▶ What the task asks
Once you have checked each line below, report only the number of lines that contain the word "High".

▶ Dataset entries
________________________________________
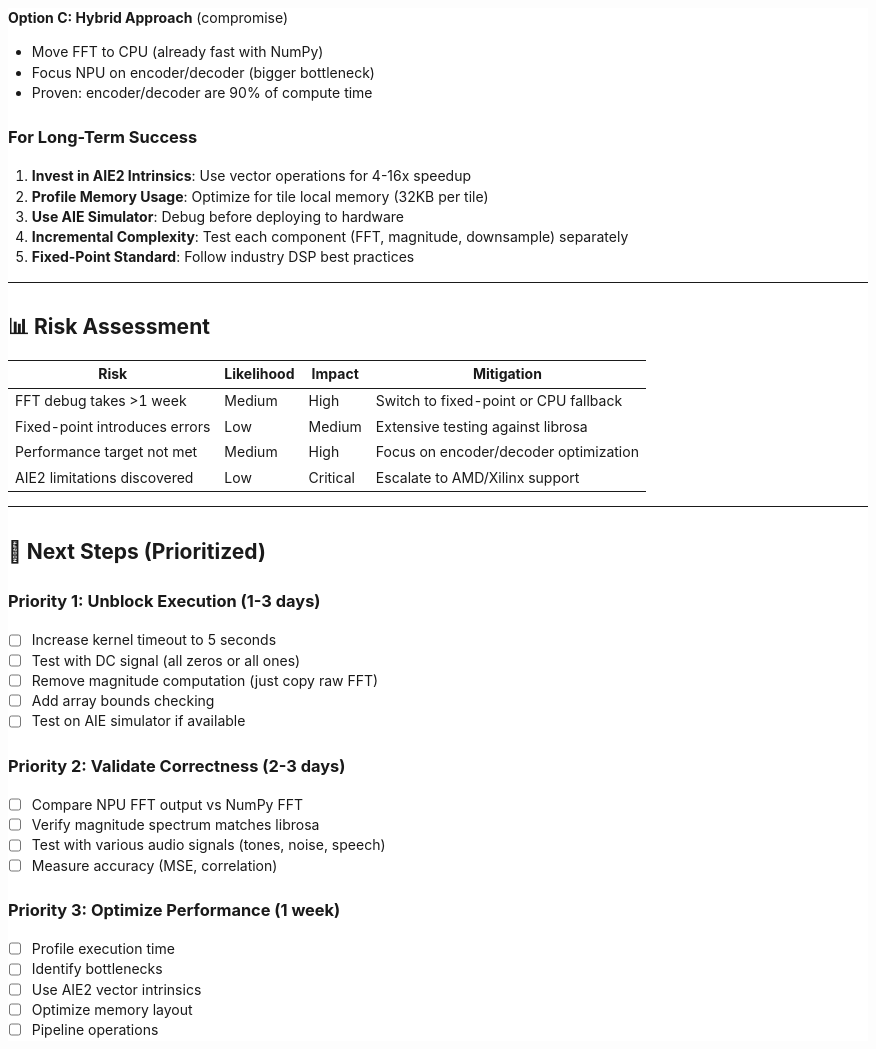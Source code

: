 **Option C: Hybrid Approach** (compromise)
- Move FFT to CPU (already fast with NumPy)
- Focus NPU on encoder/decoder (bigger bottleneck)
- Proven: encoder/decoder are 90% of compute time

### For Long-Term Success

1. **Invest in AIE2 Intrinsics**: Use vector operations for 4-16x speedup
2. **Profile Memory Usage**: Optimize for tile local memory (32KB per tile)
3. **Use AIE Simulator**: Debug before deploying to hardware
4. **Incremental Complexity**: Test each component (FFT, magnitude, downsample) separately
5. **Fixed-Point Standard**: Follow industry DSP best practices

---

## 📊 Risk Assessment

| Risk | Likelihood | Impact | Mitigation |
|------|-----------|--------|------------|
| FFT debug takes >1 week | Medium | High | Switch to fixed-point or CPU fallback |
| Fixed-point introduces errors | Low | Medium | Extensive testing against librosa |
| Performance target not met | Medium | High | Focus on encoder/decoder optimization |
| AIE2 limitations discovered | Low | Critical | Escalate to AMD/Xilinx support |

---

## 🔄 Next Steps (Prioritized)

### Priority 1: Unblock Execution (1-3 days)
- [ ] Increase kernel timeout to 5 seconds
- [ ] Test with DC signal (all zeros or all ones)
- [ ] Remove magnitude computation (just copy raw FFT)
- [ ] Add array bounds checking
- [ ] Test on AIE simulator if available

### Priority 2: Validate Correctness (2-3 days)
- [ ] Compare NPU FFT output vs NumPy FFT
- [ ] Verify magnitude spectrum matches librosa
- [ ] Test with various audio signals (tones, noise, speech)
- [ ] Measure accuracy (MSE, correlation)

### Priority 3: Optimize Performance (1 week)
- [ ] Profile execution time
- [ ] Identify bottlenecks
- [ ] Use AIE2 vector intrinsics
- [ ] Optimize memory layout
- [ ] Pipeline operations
________________________________________
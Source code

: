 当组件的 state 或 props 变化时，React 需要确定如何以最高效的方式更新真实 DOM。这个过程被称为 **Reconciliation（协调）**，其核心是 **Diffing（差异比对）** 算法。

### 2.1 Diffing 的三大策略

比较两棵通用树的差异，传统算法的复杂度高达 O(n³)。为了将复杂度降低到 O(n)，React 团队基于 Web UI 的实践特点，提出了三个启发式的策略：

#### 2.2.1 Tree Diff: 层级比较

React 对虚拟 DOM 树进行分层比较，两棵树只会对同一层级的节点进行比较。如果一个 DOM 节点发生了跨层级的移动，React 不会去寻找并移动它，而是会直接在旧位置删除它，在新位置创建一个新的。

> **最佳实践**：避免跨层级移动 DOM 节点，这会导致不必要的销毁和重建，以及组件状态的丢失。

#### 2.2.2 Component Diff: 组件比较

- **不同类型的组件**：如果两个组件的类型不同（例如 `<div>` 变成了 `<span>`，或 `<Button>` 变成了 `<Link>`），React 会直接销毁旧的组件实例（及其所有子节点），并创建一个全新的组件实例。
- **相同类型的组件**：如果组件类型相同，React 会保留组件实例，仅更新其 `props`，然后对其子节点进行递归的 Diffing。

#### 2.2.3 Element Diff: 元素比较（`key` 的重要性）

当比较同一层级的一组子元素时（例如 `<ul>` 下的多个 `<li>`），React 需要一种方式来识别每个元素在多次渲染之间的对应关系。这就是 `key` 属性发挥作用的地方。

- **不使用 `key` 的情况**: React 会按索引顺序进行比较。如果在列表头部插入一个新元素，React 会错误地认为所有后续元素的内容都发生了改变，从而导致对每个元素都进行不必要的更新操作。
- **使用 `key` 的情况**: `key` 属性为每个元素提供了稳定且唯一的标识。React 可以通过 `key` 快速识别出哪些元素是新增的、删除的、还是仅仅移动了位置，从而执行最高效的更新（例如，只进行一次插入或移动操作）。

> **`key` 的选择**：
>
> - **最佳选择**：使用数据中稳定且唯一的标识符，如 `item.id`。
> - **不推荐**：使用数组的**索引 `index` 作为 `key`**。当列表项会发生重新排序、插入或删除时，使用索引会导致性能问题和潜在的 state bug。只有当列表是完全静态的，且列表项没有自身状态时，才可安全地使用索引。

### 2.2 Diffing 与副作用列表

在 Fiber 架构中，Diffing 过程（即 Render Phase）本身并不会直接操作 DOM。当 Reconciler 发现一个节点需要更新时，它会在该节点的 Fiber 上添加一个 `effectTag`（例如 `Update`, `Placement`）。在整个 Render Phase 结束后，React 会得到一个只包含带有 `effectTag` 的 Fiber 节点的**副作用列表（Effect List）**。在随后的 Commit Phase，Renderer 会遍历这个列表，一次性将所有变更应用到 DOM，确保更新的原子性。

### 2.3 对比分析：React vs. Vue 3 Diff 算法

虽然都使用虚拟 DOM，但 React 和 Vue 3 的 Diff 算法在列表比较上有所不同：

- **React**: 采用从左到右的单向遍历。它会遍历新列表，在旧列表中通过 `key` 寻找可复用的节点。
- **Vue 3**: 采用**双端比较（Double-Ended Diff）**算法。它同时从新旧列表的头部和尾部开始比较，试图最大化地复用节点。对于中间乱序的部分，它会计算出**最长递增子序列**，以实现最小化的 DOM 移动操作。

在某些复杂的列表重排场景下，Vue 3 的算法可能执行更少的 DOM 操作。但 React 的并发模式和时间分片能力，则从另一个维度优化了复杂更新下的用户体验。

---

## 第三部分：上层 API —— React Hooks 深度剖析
________________________________________
▶ Reply to the exercise
2